WORK REQUIRED:
The answer must consist solely of the line that contains "- If you are measure" and all subsequent lines of the data, each reproduced exactly.

* * *

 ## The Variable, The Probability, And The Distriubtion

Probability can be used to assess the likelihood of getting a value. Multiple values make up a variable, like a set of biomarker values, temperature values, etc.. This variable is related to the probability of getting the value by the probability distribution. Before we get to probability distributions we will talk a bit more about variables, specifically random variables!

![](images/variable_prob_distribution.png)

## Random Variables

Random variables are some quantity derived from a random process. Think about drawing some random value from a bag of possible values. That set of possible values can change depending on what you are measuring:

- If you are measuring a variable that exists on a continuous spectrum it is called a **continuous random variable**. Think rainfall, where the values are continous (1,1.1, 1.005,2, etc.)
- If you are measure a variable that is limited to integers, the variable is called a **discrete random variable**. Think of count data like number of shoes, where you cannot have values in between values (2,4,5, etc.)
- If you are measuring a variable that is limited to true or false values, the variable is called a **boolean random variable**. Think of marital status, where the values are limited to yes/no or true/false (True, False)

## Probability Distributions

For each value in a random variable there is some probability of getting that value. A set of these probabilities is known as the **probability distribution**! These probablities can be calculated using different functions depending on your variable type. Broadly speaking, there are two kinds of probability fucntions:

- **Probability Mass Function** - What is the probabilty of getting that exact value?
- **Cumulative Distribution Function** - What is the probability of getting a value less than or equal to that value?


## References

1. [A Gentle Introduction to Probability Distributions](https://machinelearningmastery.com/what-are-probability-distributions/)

* * *

PROBLEM SOLUTION:
- If you are measure a variable that is limited to integers, the variable is called a **discrete random variable**. Think of count data like number of shoes, where you cannot have values in between values (2,4,5, etc.)
- If you are measuring a variable that is limited to true or false values, the variable is called a **boolean random variable**. Think of marital status, where the values are limited to yes/no or true/false (True, False)

## Probability Distributions

For each value in a random variable there is some probability of getting that value. A set of these probabilities is known as the **probability distribution**! These probablities can be calculated using different functions depending on your variable type. Broadly speaking, there are two kinds of probability fucntions:

- **Probability Mass Function** - What is the probabilty of getting that exact value?
- **Cumulative Distribution Function** - What is the probability of getting a value less than or equal to that value?


## References

1. [A Gentle Introduction to Probability Distributions](https://machinelearningmastery.com/what-are-probability-distributions/)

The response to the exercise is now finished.